Chapter 13

Thirteen

Neisy

NOW

“Levi, get your shoes on. We’re going to be late.

” That kid will be the absolute death of me.

He moves in reverse, especially in the morning.

Kane and I joke about giving our six-year-old coffee for the jolt of caffeine.

We look forward to him becoming a teenager so that’ll be an option.

In the meantime, every morning is a struggle with him.

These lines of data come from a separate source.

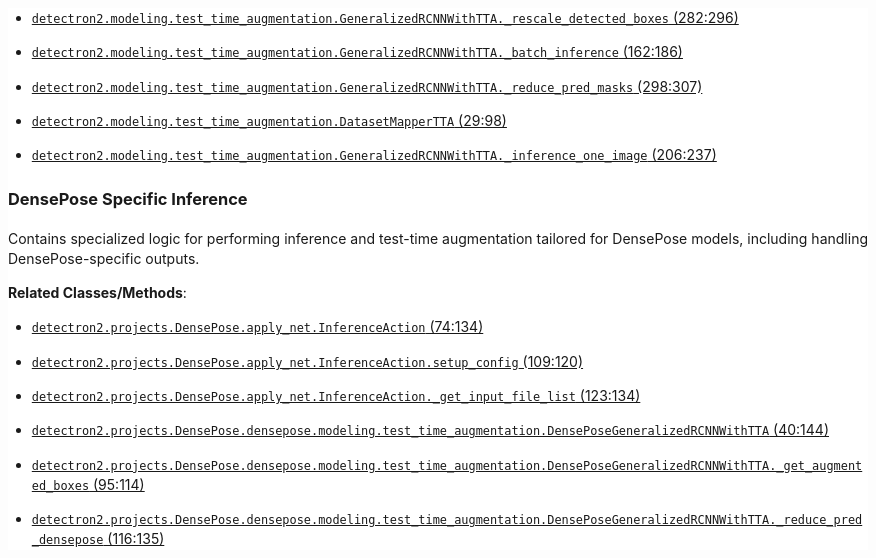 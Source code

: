 - <a href="https://github.com/facebookresearch/detectron2/blob/master/detectron2/modeling/test_time_augmentation.py#L282-L296" target="_blank" rel="noopener noreferrer">`detectron2.modeling.test_time_augmentation.GeneralizedRCNNWithTTA._rescale_detected_boxes` (282:296)</a>

- <a href="https://github.com/facebookresearch/detectron2/blob/master/detectron2/modeling/test_time_augmentation.py#L162-L186" target="_blank" rel="noopener noreferrer">`detectron2.modeling.test_time_augmentation.GeneralizedRCNNWithTTA._batch_inference` (162:186)</a>

- <a href="https://github.com/facebookresearch/detectron2/blob/master/detectron2/modeling/test_time_augmentation.py#L298-L307" target="_blank" rel="noopener noreferrer">`detectron2.modeling.test_time_augmentation.GeneralizedRCNNWithTTA._reduce_pred_masks` (298:307)</a>

- <a href="https://github.com/facebookresearch/detectron2/blob/master/detectron2/modeling/test_time_augmentation.py#L29-L98" target="_blank" rel="noopener noreferrer">`detectron2.modeling.test_time_augmentation.DatasetMapperTTA` (29:98)</a>

- <a href="https://github.com/facebookresearch/detectron2/blob/master/detectron2/modeling/test_time_augmentation.py#L206-L237" target="_blank" rel="noopener noreferrer">`detectron2.modeling.test_time_augmentation.GeneralizedRCNNWithTTA._inference_one_image` (206:237)</a>





### DensePose Specific Inference

Contains specialized logic for performing inference and test-time augmentation tailored for DensePose models, including handling DensePose-specific outputs.





**Related Classes/Methods**:



- <a href="https://github.com/facebookresearch/detectron2/blob/master/projects/DensePose/apply_net.py#L74-L134" target="_blank" rel="noopener noreferrer">`detectron2.projects.DensePose.apply_net.InferenceAction` (74:134)</a>

- <a href="https://github.com/facebookresearch/detectron2/blob/master/projects/DensePose/apply_net.py#L109-L120" target="_blank" rel="noopener noreferrer">`detectron2.projects.DensePose.apply_net.InferenceAction.setup_config` (109:120)</a>

- <a href="https://github.com/facebookresearch/detectron2/blob/master/projects/DensePose/apply_net.py#L123-L134" target="_blank" rel="noopener noreferrer">`detectron2.projects.DensePose.apply_net.InferenceAction._get_input_file_list` (123:134)</a>

- <a href="https://github.com/facebookresearch/detectron2/blob/master/projects/DensePose/densepose/modeling/test_time_augmentation.py#L40-L144" target="_blank" rel="noopener noreferrer">`detectron2.projects.DensePose.densepose.modeling.test_time_augmentation.DensePoseGeneralizedRCNNWithTTA` (40:144)</a>

- <a href="https://github.com/facebookresearch/detectron2/blob/master/projects/DensePose/densepose/modeling/test_time_augmentation.py#L95-L114" target="_blank" rel="noopener noreferrer">`detectron2.projects.DensePose.densepose.modeling.test_time_augmentation.DensePoseGeneralizedRCNNWithTTA._get_augmented_boxes` (95:114)</a>

- <a href="https://github.com/facebookresearch/detectron2/blob/master/projects/DensePose/densepose/modeling/test_time_augmentation.py#L116-L135" target="_blank" rel="noopener noreferrer">`detectron2.projects.DensePose.densepose.modeling.test_time_augmentation.DensePoseGeneralizedRCNNWithTTA._reduce_pred_densepose` (116:135)</a>

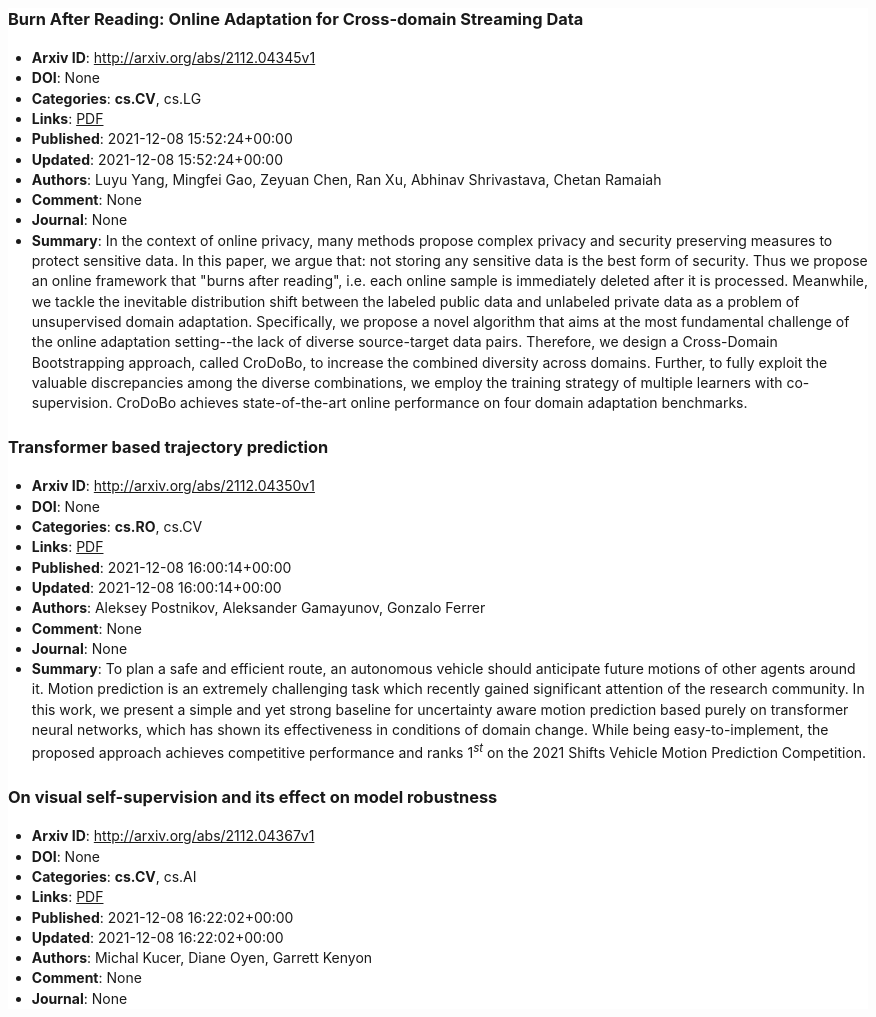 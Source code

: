

### Burn After Reading: Online Adaptation for Cross-domain Streaming Data
- **Arxiv ID**: http://arxiv.org/abs/2112.04345v1
- **DOI**: None
- **Categories**: **cs.CV**, cs.LG
- **Links**: [PDF](http://arxiv.org/pdf/2112.04345v1)
- **Published**: 2021-12-08 15:52:24+00:00
- **Updated**: 2021-12-08 15:52:24+00:00
- **Authors**: Luyu Yang, Mingfei Gao, Zeyuan Chen, Ran Xu, Abhinav Shrivastava, Chetan Ramaiah
- **Comment**: None
- **Journal**: None
- **Summary**: In the context of online privacy, many methods propose complex privacy and security preserving measures to protect sensitive data. In this paper, we argue that: not storing any sensitive data is the best form of security. Thus we propose an online framework that "burns after reading", i.e. each online sample is immediately deleted after it is processed. Meanwhile, we tackle the inevitable distribution shift between the labeled public data and unlabeled private data as a problem of unsupervised domain adaptation. Specifically, we propose a novel algorithm that aims at the most fundamental challenge of the online adaptation setting--the lack of diverse source-target data pairs. Therefore, we design a Cross-Domain Bootstrapping approach, called CroDoBo, to increase the combined diversity across domains. Further, to fully exploit the valuable discrepancies among the diverse combinations, we employ the training strategy of multiple learners with co-supervision. CroDoBo achieves state-of-the-art online performance on four domain adaptation benchmarks.



### Transformer based trajectory prediction
- **Arxiv ID**: http://arxiv.org/abs/2112.04350v1
- **DOI**: None
- **Categories**: **cs.RO**, cs.CV
- **Links**: [PDF](http://arxiv.org/pdf/2112.04350v1)
- **Published**: 2021-12-08 16:00:14+00:00
- **Updated**: 2021-12-08 16:00:14+00:00
- **Authors**: Aleksey Postnikov, Aleksander Gamayunov, Gonzalo Ferrer
- **Comment**: None
- **Journal**: None
- **Summary**: To plan a safe and efficient route, an autonomous vehicle should anticipate future motions of other agents around it. Motion prediction is an extremely challenging task which recently gained significant attention of the research community. In this work, we present a simple and yet strong baseline for uncertainty aware motion prediction based purely on transformer neural networks, which has shown its effectiveness in conditions of domain change. While being easy-to-implement, the proposed approach achieves competitive performance and ranks 1$^{st}$ on the 2021 Shifts Vehicle Motion Prediction Competition.



### On visual self-supervision and its effect on model robustness
- **Arxiv ID**: http://arxiv.org/abs/2112.04367v1
- **DOI**: None
- **Categories**: **cs.CV**, cs.AI
- **Links**: [PDF](http://arxiv.org/pdf/2112.04367v1)
- **Published**: 2021-12-08 16:22:02+00:00
- **Updated**: 2021-12-08 16:22:02+00:00
- **Authors**: Michal Kucer, Diane Oyen, Garrett Kenyon
- **Comment**: None
- **Journal**: None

“He’s still in the bathroom, Mom,” my eldest, Charlotte, tells me when she comes downstairs ready to rule the fourth grade.

“Seriously?”

“Would I lie to you?”

“Never. Watch the twins while I fetch him.” I kiss the top of her blonde head and take the stairs two at a time. “Levi! Let’s go.”

“I’m coming.”

“Not fast enough.”

“Dad says these things cannot be rushed.”

I roll my eyes because that’s absolutely true. Kane takes forever in the bathroom, and his son is him all over again in more ways than one.

“If I have to come in there…”

“You do not want to come in here.”

“You’re going to miss the bus.” I drove Charlotte to school every day until the twins arrived and made it impossible to get four kids out the door by seven forty-five every morning. The bus is the best thing to ever happen to me since the twins were born.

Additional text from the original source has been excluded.